Glucagon-like peptide-1 receptor agonists (GLP-1RAs) are an ideal therapy for type 2 diabetes and, as of recently, for obesity. In contrast to visceral fat, subcutaneous fat appears to be protective against metabolic diseases. Here, we aimed to explore whether liraglutide, a GLP-1RA, could redistribute body fat via regulating lipid metabolism in different fat depots. After being fed a high-fat diet for 8 weeks, 50 male Wistar and Goto-Kakizaki rats were randomly divided into a normal control group, a diabetic control group, low- and high-dose liraglutide-treated groups and a diet-control group.

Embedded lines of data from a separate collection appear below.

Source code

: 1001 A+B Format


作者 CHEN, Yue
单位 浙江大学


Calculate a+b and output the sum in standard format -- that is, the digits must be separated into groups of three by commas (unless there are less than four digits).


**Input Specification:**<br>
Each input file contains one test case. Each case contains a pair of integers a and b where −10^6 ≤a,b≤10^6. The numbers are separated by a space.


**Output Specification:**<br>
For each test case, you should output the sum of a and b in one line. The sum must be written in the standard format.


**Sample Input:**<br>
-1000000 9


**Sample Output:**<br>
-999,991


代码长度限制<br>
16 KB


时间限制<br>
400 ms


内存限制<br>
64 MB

Different doses of liraglutide (400 μg/kg/day or 1200 μg/kg/day) or an equal volume of normal saline were administered to the rats subcutaneously once a day for 12 weeks. Body composition and body fat deposition were measured by dual-energy X-ray absorptiometry and MRI. Isotope tracers were infused to explore lipid metabolism in different fat depots. Quantitative real-time PCR and Western blot analyses were conducted to evaluate the expression of adipose-related genes. The results showed that liraglutide decreased visceral fat and relatively increased subcutaneous fat. Lipogenesis was reduced in visceral white adipose tissue (WAT) but was elevated in subcutaneous WAT. Lipolysis was also attenuated, and fatty acid oxidation was enhanced. The mRNA expression levels of adipose-related genes in different tissues displayed similar trends after liraglutide treatment. In addition, the expression of browning-related genes was upregulated in subcutaneous WAT. Taken together, the results suggested that liraglutide potentially redistributes body fat and promotes browning remodeling in subcutaneous WAT to improve metabolic disorders.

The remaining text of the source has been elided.